***** Supplied entries
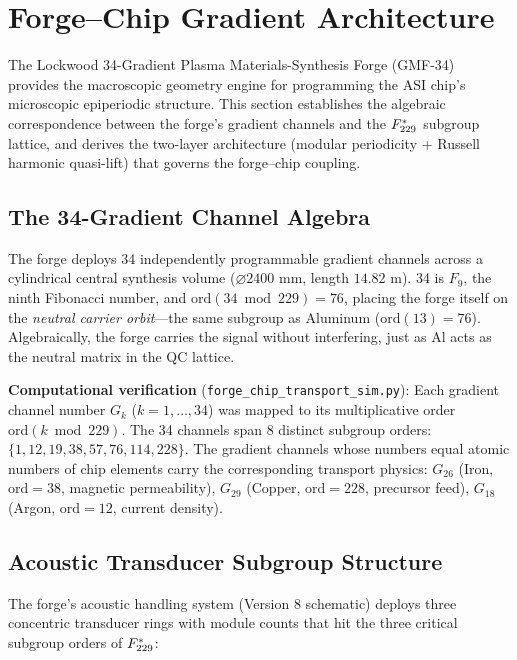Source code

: \section{Forge--Chip Gradient Architecture}\label{sec:forge}

The Lockwood 34-Gradient Plasma Materials-Synthesis Forge (GMF-34)~\cite{lockwood_gmf34} provides the macroscopic geometry engine for programming the ASI chip's microscopic epiperiodic structure. This section establishes the algebraic correspondence between the forge's gradient channels and the $\FF_{229}^*$ subgroup lattice, and derives the two-layer architecture (modular periodicity + Russell harmonic quasi-lift) that governs the forge--chip coupling.

\subsection{The 34-Gradient Channel Algebra}

The forge deploys 34 independently programmable gradient channels across a cylindrical central synthesis volume ($\varnothing 2400$ mm, length $14.82$ m). 34 is $F_9$, the ninth Fibonacci number, and $\mathrm{ord}(34 \bmod 229) = 76$, placing the forge itself on the \emph{neutral carrier orbit}---the same subgroup as Aluminum ($\mathrm{ord}(13) = 76$). Algebraically, the forge carries the signal without interfering, just as Al acts as the neutral matrix in the QC lattice.

\textbf{Computational verification} (\texttt{forge\_chip\_transport\_sim.py}): Each gradient channel number $G_k$ ($k = 1, \dots, 34$) was mapped to its multiplicative order $\mathrm{ord}(k \bmod 229)$. The 34 channels span 8 distinct subgroup orders: $\{1, 12, 19, 38, 57, 76, 114, 228\}$. The gradient channels whose numbers equal atomic numbers of chip elements carry the corresponding transport physics: $G_{26}$ (Iron, $\mathrm{ord} = 38$, magnetic permeability), $G_{29}$ (Copper, $\mathrm{ord} = 228$, precursor feed), $G_{18}$ (Argon, $\mathrm{ord} = 12$, current density).

\subsection{Acoustic Transducer Subgroup Structure}

The forge's acoustic handling system (Version 8 schematic) deploys three concentric transducer rings with module counts that hit the three critical subgroup orders of $\FF_{229}^*$:

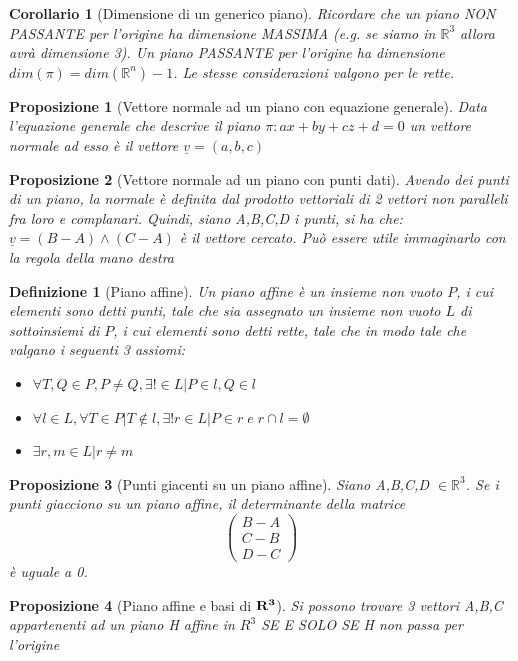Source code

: \documentclass[12pt]{article}
\newenvironment{para}{\begin{adjustwidth}{13mm}{}}{\end{adjustwidth}}
\newtheorem{Definizione}{Definizione}[subsection]
\newtheorem{Corollario}{Corollario}[subsection]
\newtheorem{Proposizione}{Proposizione}[subsection]
\begin{document}
\begin{para}
\begin{Corollario}[Dimensione di un generico piano]
Ricordare che un piano NON PASSANTE per l'origine ha dimensione MASSIMA (e.g. se siamo in $\mathbb{R}^3$ allora avrà dimensione 3). Un piano PASSANTE per l'origine ha dimensione $dim(\pi)=dim(\mathbb{R}^n) -1$. Le stesse considerazioni valgono per le rette.
\end{Corollario}
\begin{Proposizione}[Vettore normale ad un piano con equazione generale]
Data l'equazione generale che descrive il piano $\pi: ax+by+cz+d = 0$ un vettore normale ad esso è il vettore $\underline{v} = (a,b,c)$
\end{Proposizione}
\begin{Proposizione}[Vettore normale ad un piano con punti dati]
Avendo dei punti di un piano, la normale è definita dal prodotto vettoriali di 2 vettori non paralleli fra loro e complanari. Quindi, siano A,B,C,D i punti, si ha che: $\underline{v} = (B-A)\land (C-A)$ è il vettore cercato. Può essere utile immaginarlo con la regola della mano destra
\end{Proposizione}
\begin{Definizione}[Piano affine]
  Un piano affine è un insieme non vuoto $P$, i cui elementi sono detti punti, tale che sia assegnato un insieme non vuoto $L$ di sottoinsiemi di $P$, i cui elementi sono detti rette, tale che in modo tale che valgano i seguenti 3 assiomi:
  \begin{itemize}
      \item $\forall T,Q \in P, P \neq Q, \exists!\in L | P\in l, Q \in l$
      \item $\forall l \in L, \forall T \in P | T \notin l, \exists!r \in L | P \in r \; e \; r \cap l = \emptyset$
      \item $\exists r,m \in L | r \neq m$
  \end{itemize}
\end{Definizione}
\begin{Proposizione}[Punti giacenti su un piano affine]
Siano A,B,C,D $\in \mathbb{R}^3$. Se i punti giacciono su un piano affine, il determinante della matrice $$\begin{pmatrix}
    B-A \\
    C-B \\
    D-C
\end{pmatrix}$$ è uguale a 0.
\end{Proposizione}
\begin{Proposizione}[Piano affine e basi di $\bold{R^3}$]
Si possono trovare 3 vettori A,B,C appartenenti ad un piano H affine in $R^3$ SE E SOLO SE H non passa per l'origine
\end{Proposizione}

\end{para}
\end{document}
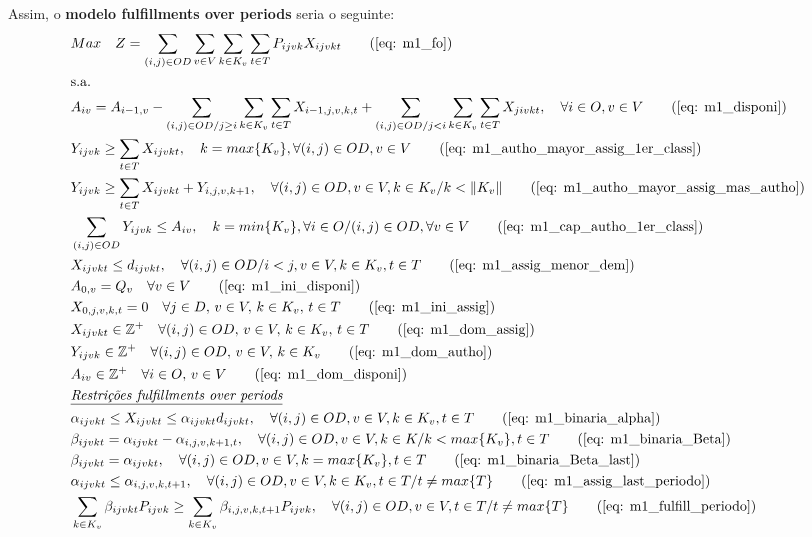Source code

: Assim, o \textbf{modelo fulfillments over periods} seria o seguinte:
\allowdisplaybreaks
\begin{align}
	& Max \quad Z = \sum_{(i,j)\in OD} \sum_{v\in V} \sum_{k\in K_v} \sum_{t\in T} P_{ijvk} X_{ijvkt}     \tag{\ref{eq: m1_fo}}   \\
	& \text{s.a.}  \notag \\
	& A_{iv} = A_{i-1,v} - \sum_{(i,j) \in OD/j \geq i} \sum_{k\in K_v}\sum_{t\in T}X_{i-1,j,v,k,t} + \sum_{(i,j) \in OD/j<i} \sum_{k\in K_v}\sum_{t\in T}X_{jivkt}, \quad \forall i \in O, v \in V   \tag{\ref{eq: m1_disponi}} \\
	& Y_{ijvk} \geq  \sum_{t \in T} X_{ijvkt},  \quad k = max\{K_v\}, \forall(i,j) \in OD ,v \in V     \tag{\ref{eq: m1_autho_mayor_assig_1er_class}} \\
	& Y_{ijvk} \geq  \sum_{t \in T} X_{ijvkt} + Y_{i,j,v,k + 1} , \quad \forall(i,j) \in OD, v \in V, k \in K_v / k < \lVert K_v \rVert   \tag{\ref{eq: m1_autho_mayor_assig_mas_autho}} \\
	& \sum_{(i,j) \in OD} Y_{ijvk} \leq A_{iv}, \quad  k = min\{K_v\}, \forall i \in O / (i,j) \in OD,   \forall v \in V       \tag{\ref{eq: m1_cap_autho_1er_class}} \\
	& X_{ijvkt} \leq d_{ijvkt},  \quad \forall (i,j) \in OD / i < j  ,v \in V, k \in K_v, t\in T   \tag{\ref{eq: m1_assig_menor_dem}} \\
	& A_{0,v} = Q_v \quad \forall v \in V  \tag{\ref{eq: m1_ini_disponi}} \\ 
	& X_{0,j,v,k,t} = 0 \quad \forall j \in D,\, v \in V,\, k \in K_v,\, t \in T  \tag{\ref{eq: m1_ini_assig}} \\ 
	& X_{ijvkt} \in \mathbb{Z}^+ \quad \forall(i,j) \in OD,\, v \in V,\, k \in K_v,\, t \in T  \tag{\ref{eq: m1_dom_assig}} \\ 
	& Y_{ijvk} \in \mathbb{Z}^+ \quad \forall(i,j) \in OD,\, v \in V,\, k \in K_v  \tag{\ref{eq: m1_dom_autho}} \\ 
	& A_{iv} \in \mathbb{Z}^+ \quad \forall i \in O,\, v \in V  \tag{\ref{eq: m1_dom_disponi}} \\
	& \textit{\underline{Restrições fulfillments over periods}}         \notag   \\
	& \alpha_{ijvkt} \leq X_{ijvkt} \leq \alpha_{ijvkt}d_{ijvkt}, \quad   \forall(i,j) \in OD, v \in V, k \in K_v, t \in T   \tag{\ref{eq: m1_binaria_alpha}} \\
	& \beta_{ijvkt} = \alpha_{ijvkt} - \alpha_{i,j,v,k+1,t}, \quad \forall (i,j) \in OD, v \in V, k \in K /k < max\{K_v\}, t\in T    \tag{\ref{eq: m1_binaria_Beta}}   \\
	& \beta_{ijvkt} = \alpha_{ijvkt}, \quad   \forall(i,j) \in OD, v \in V, k = max\{K_v\}, t \in T    \tag{\ref{eq: m1_binaria_Beta_last}}   \\
	& \alpha_{ijvkt} \leq \alpha_{i,j,v,k,t+1}, \quad   \forall(i,j) \in OD, v \in V, k \in K_v, t \in T/ t \neq max\{T\}     \tag{\ref{eq: m1_assig_last_periodo}}   \\
	& \sum_{k \in K_v}\beta_{ijvkt}P_{ijvk} \geq \sum_{k \in K_v}\beta_{i,j,v,k,t+1}P_{ijvk},  \quad   \forall(i,j) \in OD, v \in V, t \in T/ t \neq max\{T\}   \tag{\ref{eq: m1_fulfill_periodo}}
\end{align}


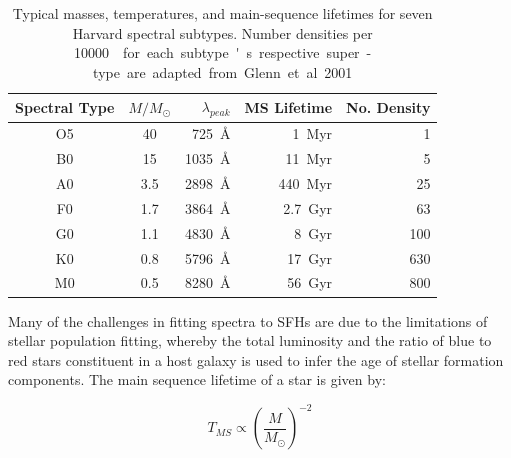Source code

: \documentclass[a4paper,11pt]{article}
\begin{document}
\begin{table}
  \centering
  \begin{tabular}{c c r r r}
    Spectral Type & $M/M_\odot$ & $\lambda_{peak}$     & MS Lifetime   & No. Density \\
    \hline \hline
    O5            &	40          & \SI{725}{\angstrom}  & \SI{1}{Myr}   & 1           \\
    B0            &	15          & \SI{1035}{\angstrom} & \SI{11}{Myr}  & 5           \\
    A0            &	3.5         & \SI{2898}{\angstrom} & \SI{440}{Myr} & 25          \\
    F0            &	1.7         & \SI{3864}{\angstrom} & \SI{2.7}{Gyr} & 63          \\
    G0            &	1.1         & \SI{4830}{\angstrom} & \SI{8}{Gyr}   & 100         \\
    K0            &	0.8         & \SI{5796}{\angstrom} & \SI{17}{Gyr}  & 630         \\
    M0            &	0.5         & \SI{8280}{\angstrom} & \SI{56}{Gyr}  & 800         \\
    \hline
  \end{tabular}
  \caption{Typical masses, temperatures, and main-sequence lifetimes for seven Harvard spectral subtypes. Number densities per \SI{10000}{\cubic\parsec} for each subtype's respective super-type are adapted from Glenn et al. 2001.\cite{Glenn_2001}}
  \label{tab:star_lifetimes_densities}
\end{table}

Many of the challenges in fitting spectra to SFHs are due to the limitations of stellar population fitting, whereby the total luminosity and the ratio of blue to red stars constituent in a host galaxy is used to infer the age of stellar formation components. The main sequence lifetime of a star is given by\cite{Prialnik_2010}:

\begin{equation}
  T_{MS} \propto \left(\frac{M}{M_\odot}\right)^{-2}
\end{equation}
\end{document}
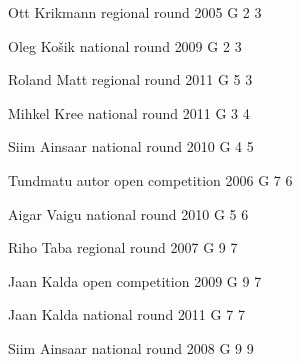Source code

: \documentclass[11pt]{article}
\begin{document}
\ylDisplay{} %
{Ott Krikmann} %
{regional round} %
{2005} %
{G 2} %
{3} %
{

\ifEngSolution
\fi
}

\ylDisplay{} %
{Oleg Košik} %
{national round} %
{2009} %
{G 2} %
{3} %
{

\ifEngSolution
\fi
}

\ylDisplay{} %
{Roland Matt} %
{regional round} %
{2011} %
{G 5} %
{3} %
{

\ifEngSolution
\fi
}

\ylDisplay{} %
{Mihkel Kree} %
{national round} %
{2011} %
{G 3} %
{4} %
{

\ifEngSolution
\fi
}

\ylDisplay{} %
{Siim Ainsaar} %
{national round} %
{2010} %
{G 4} %
{5} %
{

\ifEngSolution
\fi
}

\ylDisplay{} %
{Tundmatu autor} %
{open competition} %
{2006} %
{G 7} %
{6} %
{

\ifEngSolution
\fi
}

\ylDisplay{} %
{Aigar Vaigu} %
{national round} %
{2010} %
{G 5} %
{6} %
{

\ifEngSolution
\fi
}

\ylDisplay{} %
{Riho Taba} %
{regional round} %
{2007} %
{G 9} %
{7} %
{

\ifEngSolution
\fi
}

\ylDisplay{} %
{Jaan Kalda} %
{open competition} %
{2009} %
{G 9} %
{7} %
{

\ifEngSolution
\fi
}

\ylDisplay{} %
{Jaan Kalda} %
{national round} %
{2011} %
{G 7} %
{7} %
{

\ifEngSolution
\fi
}

\ylDisplay{} %
{Siim Ainsaar} %
{national round} %
{2008} %
{G 9} %
{9} %
{

\ifEngSolution
\fi
}
\end{document}
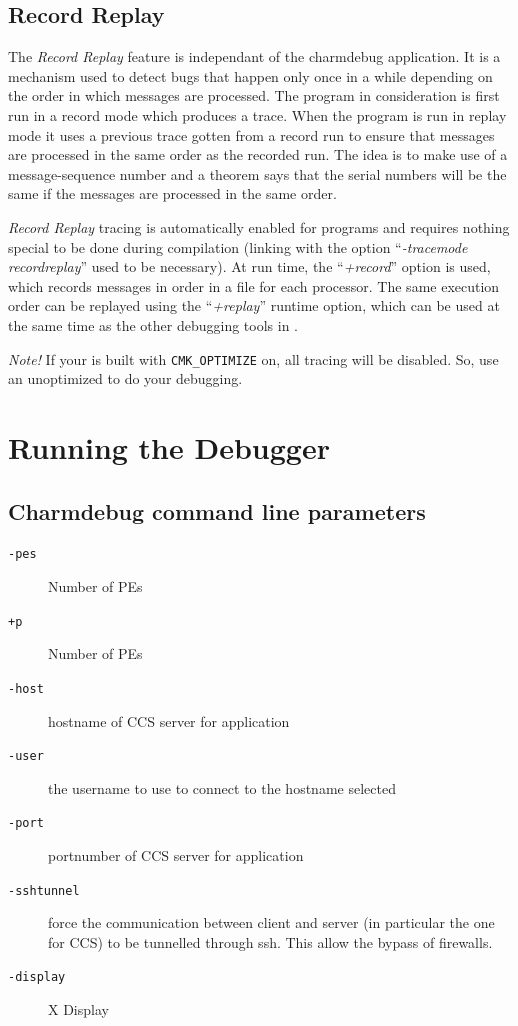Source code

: \documentclass[10pt]{article}
\begin{document}
\subsection{Record Replay}

The \textit{Record Replay} feature is independant of the charmdebug
application.  It is a mechanism used to detect bugs that happen only
once in a while depending on the order in which messages are
processed. The program in consideration is first run in a record mode
which produces a trace. When the program is run in replay mode it uses
a previous trace gotten from a record run to ensure that messages are
processed in the same order as the recorded run. The idea is to make
use of a message-sequence number and a theorem says that the serial
numbers will be the same if the messages are processed in the same
order. \cite{rashmithesis}

\textit{Record Replay} tracing is automatically enabled for \charmpp{}
programs and requires nothing special to be done during compilation
(linking with the option ``\textit{-tracemode recordreplay}'' used to
be necessary).  At run time, the ``\textit{+record}'' option is used,
which records messages in order in a file for each processor.  The
same execution order can be replayed using the ``\textit{+replay}''
runtime option, which can be used at the same time as the other
debugging tools in \charmpp{}.

\emph{ Note! } If your \charmpp{} is built with {\tt CMK\_OPTIMIZE} on,
all tracing will be disabled. So, use an unoptimized \charmpp{} to do your
debugging.

\section{Running the Debugger}

\subsection{Charmdebug command line parameters}

\begin{description}

\item[{\tt -pes}] Number of PEs 

\item[{\tt +p}] Number of PEs 

\item[{\tt -host}] hostname of CCS server for application

\item[{\tt -user}] the username to use to connect to the hostname selected

\item[{\tt -port}] portnumber of CCS server for application

\item[{\tt -sshtunnel}] force the communication between client and server
(in particular the one for CCS) to be tunnelled through ssh. This allow the
bypass of firewalls.

\item[{\tt -display}] X Display

\end{description}
\end{document}
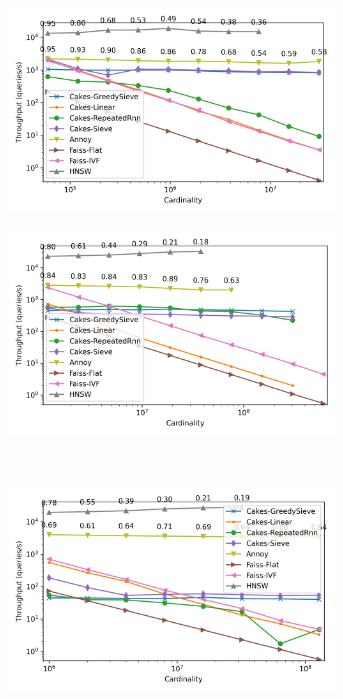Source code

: \begin{figure}
\begin{subfigure}[b]{0.47\textwidth}
\includegraphics[width=0.95\textwidth]{plots/fashion-mnist-knn-10.png}
\label{fig:results:fashion-mnist-scaling}
\end{subfigure}%
\begin{subfigure}[b]{0.47\textwidth}
\includegraphics[width=0.95\textwidth]{plots/glove-25-knn-10.png}
\label{fig:results:glove-25-scaling}
\end{subfigure}%
\vspace{1em}
\\
\begin{subfigure}[b]{0.47\textwidth}
\includegraphics[width=0.95\textwidth]{plots/sift-knn-10.png}

\end{subfigure}
\end{figure}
**********
Your instructions:
Check each line of the preceding material for the word "will", then state how many lines contain it, with no other text.

Output:
2